EF: Lazy loading, eager loading, and "enumerating the enumerable" - entity-framework

I find I'm confused about lazy loading, etc.
First, are these two statements equivalent:
(1) Lazy loading:
_flaggedDates = context.FlaggedDates.Include("scheduledSchools")
.Include ("interviews").Include("partialDayAvailableBlocks")
.Include("visit").Include("events");
(2) Eager loading:
_flaggedDates = context.FlaggedDates;
In other words, in (1) the "Includes" cause the navigation collections/properties to be loaded along with the specific collection requested, regardless of the fact that you are using lazy loading ... right?
And in (2), the statement will load all the navigation entities even though you do not specifically request them, because you are using eager loading ... right?
Second: even if you are using eager loading, the data will not actually be downloaded from the database until you "enumerate the enumerable", as in the following code:
var dates = from d in _flaggedDates
where d.dateID = 2
select d;
foreach (FlaggedDate date in dates)
{
... etc.
}
The data will not actually be downloaded ("enumerated") until the foreach loop ... right?
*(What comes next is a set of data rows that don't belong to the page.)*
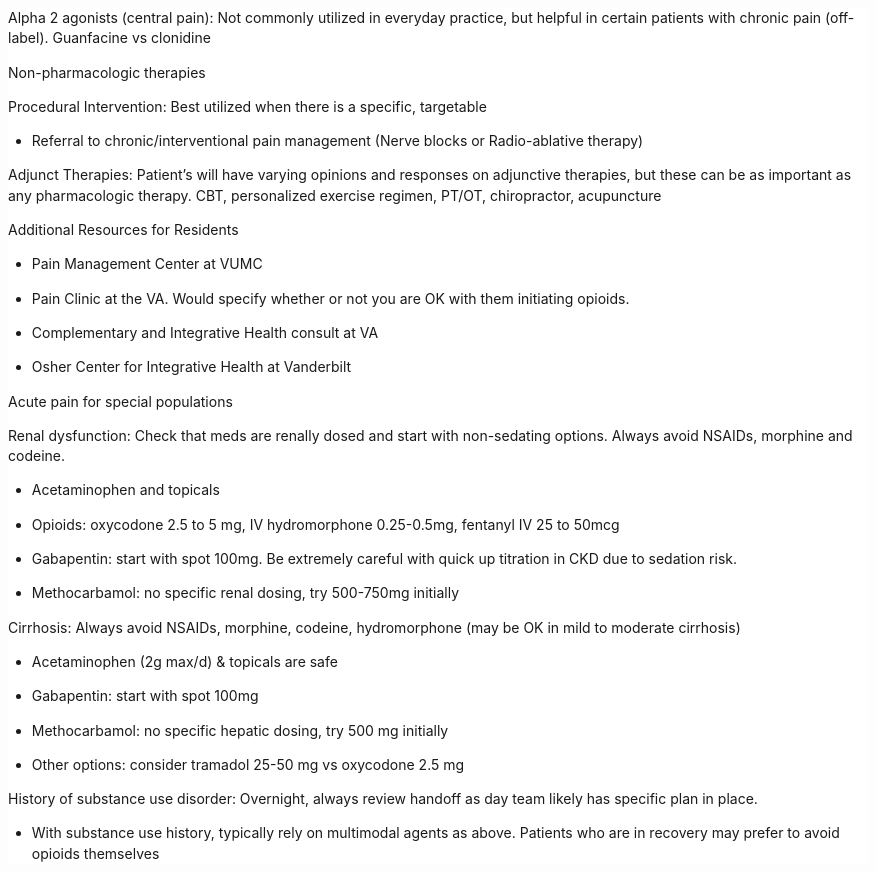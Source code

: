 Alpha 2 agonists (central pain): Not commonly utilized in everyday
practice, but helpful in certain patients with chronic pain (off-label).
Guanfacine vs clonidine

Non-pharmacologic therapies

Procedural Intervention: Best utilized when there is a specific,
targetable

- Referral to chronic/interventional pain management (Nerve blocks or
    Radio-ablative therapy)

Adjunct Therapies: Patient’s will have varying opinions and responses on
adjunctive therapies, but these can be as important as any pharmacologic
therapy. CBT, personalized exercise regimen, PT/OT, chiropractor,
acupuncture

Additional Resources for Residents

- Pain Management Center at VUMC

- Pain Clinic at the VA. Would specify whether or not you are OK with
    them initiating opioids.

- Complementary and Integrative Health consult at VA

- Osher Center for Integrative Health at Vanderbilt

Acute pain for special populations

Renal dysfunction: Check that meds are renally dosed and start with
non-sedating options. Always avoid NSAIDs, morphine and codeine.

- Acetaminophen and topicals

- Opioids: oxycodone 2.5 to 5 mg, IV hydromorphone 0.25-0.5mg,
    fentanyl IV 25 to 50mcg

- Gabapentin: start with spot 100mg. Be extremely careful with quick
    up titration in CKD due to sedation risk.

- Methocarbamol: no specific renal dosing, try 500-750mg initially

Cirrhosis: Always avoid NSAIDs, morphine, codeine, hydromorphone (may be
OK in mild to moderate cirrhosis)

- Acetaminophen (2g max/d) & topicals are safe

- Gabapentin: start with spot 100mg

- Methocarbamol: no specific hepatic dosing, try 500 mg initially

- Other options: consider tramadol 25-50 mg vs oxycodone 2.5 mg

History of substance use disorder: Overnight, always review handoff as
day team likely has specific plan in place.

- With substance use history, typically rely on multimodal agents as
    above. Patients who are in recovery may prefer to avoid opioids
    themselves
In other words, the "var dates" line defines the query, but the query is not executed until the foreach loop.
Given that (if my assumptions are correct), what's the real difference between eager loading and lazy loading?? It seems that in either case, the data does not appear until the enumeration. Am I missing something?
(My specific experience is with code-first, POCO development, by the way ... though the questions may apply more generally.)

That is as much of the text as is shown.